Foibe, minuto di silenzio in consiglio regionale della Liguria

Foibe, stupri, massacri e pulizia etnica di italiani da parte dei partigiani titini. Oggi la seduta del consiglio regionale della Liguria si è aperta con un minuto di silenzio per celebrare il “Giorno del Ricordo” dell’Olocausto italiano che si svolge proprio il 10 febbraio.

Il presidente dell’Assemblea legislativa della Liguria Stefano Balleari (FdI) ha dichiarato: “Ricordare significa affermare che la memoria è parte integrante della nostra identità democratica. Alla fine della Seconda guerra mondiale gli italiani furono perseguitati, uccisi o costretti all’esodo”.

Secondo gli storici, furono costretti all’esilio circa 350mila italiani, che non poterono più tornare nelle loro case. Inoltre, risultano oltre 12mila vittime delle foibe.

A seguito dell’Olocausto italiano, i profughi provenienti dalla regione Istriano-Giuliano-Dalmata, furono “dimenticati” dalla propaganda comunista anche in Italia. Addirittura, alla stazione ferroviaria di Bologna fu versato per terra il latte destinato ai bambini dei profughi italiani.

Una brutta e buia pagina per il nostro Paese.

“Le foibe – ha ricordato il viceministro genovese del Mit Edoardo Rixi (Lega) – sono state una tragedia storica per troppo tempo rimossa o minimizzata. Migliaia di italiani uccisi per odio ideologico ed etnico.

Una ferita che ancora oggi una parte della sinistra nostalgica del comunismo fatica a condannare senza ambiguità.

Norma Cossetto aveva 23 anni. Fu uccisa perché italiana. Anche a Genova la memoria è stata colpita. La targa dedicata a Norma è stata più volte vandalizzata. Un fatto grave, che non può essere ignorato.

Per questo va ripristinata. Non per provocazione, ma per rispetto. Non per dividere, ma per onorare una vittima innocente e difendere la verità storica contro l’odio e l’oblio. La memoria non si cancella, si difende.”

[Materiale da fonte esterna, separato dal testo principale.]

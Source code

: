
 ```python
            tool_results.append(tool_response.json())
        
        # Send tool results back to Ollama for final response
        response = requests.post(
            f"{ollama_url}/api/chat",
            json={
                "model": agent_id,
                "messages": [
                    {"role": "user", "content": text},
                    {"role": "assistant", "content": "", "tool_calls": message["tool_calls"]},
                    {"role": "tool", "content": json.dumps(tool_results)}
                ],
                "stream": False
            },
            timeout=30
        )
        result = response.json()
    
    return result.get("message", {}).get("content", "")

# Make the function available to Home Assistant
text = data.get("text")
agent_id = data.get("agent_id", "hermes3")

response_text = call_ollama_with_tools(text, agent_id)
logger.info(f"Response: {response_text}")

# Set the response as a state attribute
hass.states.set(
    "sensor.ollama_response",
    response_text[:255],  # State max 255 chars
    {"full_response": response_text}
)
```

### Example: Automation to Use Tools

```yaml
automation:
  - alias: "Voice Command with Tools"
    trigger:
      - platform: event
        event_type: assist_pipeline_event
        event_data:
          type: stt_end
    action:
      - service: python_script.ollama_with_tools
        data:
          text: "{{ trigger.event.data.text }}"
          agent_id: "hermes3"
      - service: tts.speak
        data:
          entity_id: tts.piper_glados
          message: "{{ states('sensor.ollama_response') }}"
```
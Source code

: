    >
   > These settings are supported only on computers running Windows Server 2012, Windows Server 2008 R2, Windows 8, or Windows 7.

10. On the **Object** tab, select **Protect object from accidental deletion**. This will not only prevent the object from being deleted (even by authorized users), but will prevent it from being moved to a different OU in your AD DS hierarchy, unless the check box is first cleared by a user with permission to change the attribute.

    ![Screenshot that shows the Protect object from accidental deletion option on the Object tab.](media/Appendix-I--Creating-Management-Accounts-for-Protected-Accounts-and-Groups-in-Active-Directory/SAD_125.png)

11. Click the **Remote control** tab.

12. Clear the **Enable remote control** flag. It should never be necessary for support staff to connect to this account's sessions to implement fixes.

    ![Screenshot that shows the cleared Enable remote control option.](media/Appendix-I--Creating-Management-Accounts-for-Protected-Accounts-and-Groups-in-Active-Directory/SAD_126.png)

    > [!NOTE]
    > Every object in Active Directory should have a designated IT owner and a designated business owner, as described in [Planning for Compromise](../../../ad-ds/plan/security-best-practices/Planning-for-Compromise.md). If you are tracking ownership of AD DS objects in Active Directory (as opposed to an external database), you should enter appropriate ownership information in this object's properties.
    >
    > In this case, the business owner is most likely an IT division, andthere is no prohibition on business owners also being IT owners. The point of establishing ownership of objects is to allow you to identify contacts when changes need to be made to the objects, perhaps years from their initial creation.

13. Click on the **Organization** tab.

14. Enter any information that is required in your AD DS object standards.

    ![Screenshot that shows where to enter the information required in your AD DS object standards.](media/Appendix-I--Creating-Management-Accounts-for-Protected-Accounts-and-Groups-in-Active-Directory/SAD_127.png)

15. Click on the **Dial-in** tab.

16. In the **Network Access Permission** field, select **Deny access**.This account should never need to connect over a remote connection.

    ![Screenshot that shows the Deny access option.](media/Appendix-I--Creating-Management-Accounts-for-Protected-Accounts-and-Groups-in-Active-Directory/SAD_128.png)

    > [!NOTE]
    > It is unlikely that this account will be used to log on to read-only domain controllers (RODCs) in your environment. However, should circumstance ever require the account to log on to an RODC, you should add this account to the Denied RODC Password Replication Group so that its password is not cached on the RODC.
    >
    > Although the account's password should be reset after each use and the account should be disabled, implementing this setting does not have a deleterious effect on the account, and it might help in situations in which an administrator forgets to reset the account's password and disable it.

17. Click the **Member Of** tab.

“Esistono ferite – ha aggiunto il consigliere regionale Angelo Vaccarezza (FI) – che il tempo non può rimarginare, specialmente se per decenni sono state coperte dal silenzio complice e dall’indifferenza ideologica.
Oggi ricordiamo l’orrore delle Foibe e l’immane tragedia dell’esodo istriano-giuliano-dalmata.
Contro il negazionismo e il silenzio, questo giorno è ben più di una semplice ricorrenza, ma un atto di giustizia tardiva.
Per troppo tempo, la storia di migliaia di italiani è stata strappata, calpestata e gettata nell’oblio. Non c’è spazio per chi ancora oggi prova a sminuire, a ‘contestualizzare’ l’orrore o peggio, a negare.
Chi nega la tragedia delle Foibe non offende solo la storia, ma insulta la dignità umana e il dolore di chi ha visto i propri cari sparire nel buio degli abissi carsici con la ‘colpa’ di essere italiani.
Spezzare un silenzio durato decenni è un dovere morale.
Il mio pensiero va a chi ha perso tutto: la casa, la terra, la vita.
Alle famiglie costrette a fuggire con il cuore a pezzi, portando con sé oltre al peso di un’ingiustizia indicibile ha dovuto subire anche l’umiliazione dell’ostilità.
Che questo giorno serva da insegnamento.
Mai più il silenzio sopra la verità.
Mai più la giustificazione della violenza in nome di una bandiera o di un’idea.
Onorare il 10 febbraio significa impegnarsi affinché la verità non sia mai più prigioniera dell’opportunismo. Perché un popolo che dimentica le proprie radici e i propri martiri è un popolo senza futuro.
Per l’Italia. Per non dimenticare. Per la verità”.